→ **ABOUT THIS EXERCISE**:
Identify all lines of the data containing the string "sigma" and copy them.

[ENTRIES SHOWN]

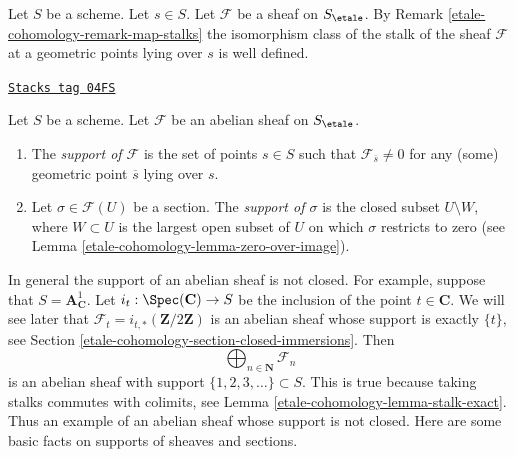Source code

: Let $S$ be a scheme. Let $s \in S$.
Let $\mathcal{F}$ be a sheaf on $S_\etale$. By
Remark \ref{etale-cohomology-remark-map-stalks}
the isomorphism class of the stalk of the sheaf $\mathcal{F}$
at a geometric points lying over $s$ is well defined.

\begin{definition}[Support]
\label{etale-cohomology-definition-support}
\href{https://stacks.math.columbia.edu/tag/04FS}{\texttt{Stacks tag 04FS}}

Let $S$ be a scheme.
Let $\mathcal{F}$ be an abelian sheaf on $S_\etale$.
\begin{enumerate}
\item The {\it support of $\mathcal{F}$} is the set of
points $s \in S$ such that $\mathcal{F}_{\overline{s}} \not = 0$
for any (some) geometric point $\overline{s}$ lying over $s$.
\item Let $\sigma \in \mathcal{F}(U)$ be a section.
The {\it support of $\sigma$} is the closed subset $U \setminus W$, where
$W \subset U$ is the largest open subset of $U$ on which $\sigma$
restricts to zero (see
Lemma \ref{etale-cohomology-lemma-zero-over-image}).
\end{enumerate}
\end{definition}

In general the support of an abelian sheaf is not closed.
For example, suppose that $S = \mathbf{A}^1_{\mathbf{C}}$.
Let $i_t : \Spec(\mathbf{C}) \to S$ be the inclusion of the
point $t \in \mathbf{C}$.
We will see later that $\mathcal{F}_t = i_{t, *}(\mathbf{Z}/2\mathbf{Z})$
is an abelian sheaf whose support is exactly $\{t\}$, see
Section \ref{etale-cohomology-section-closed-immersions}.
Then
$$
\bigoplus\nolimits_{n \in \mathbf{N}} \mathcal{F}_n
$$
is an abelian sheaf with support $\{1, 2, 3, \ldots\} \subset S$.
This is true because taking stalks commutes with colimits, see
Lemma \ref{etale-cohomology-lemma-stalk-exact}.
Thus an example of an abelian sheaf whose support is not closed.
Here are some basic facts on supports of sheaves and sections.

[/ENTRIES SHOWN]

→ **RESULT**:
\item Let $\sigma \in \mathcal{F}(U)$ be a section.
The {\it support of $\sigma$} is the closed subset $U \setminus W$, where
$W \subset U$ is the largest open subset of $U$ on which $\sigma$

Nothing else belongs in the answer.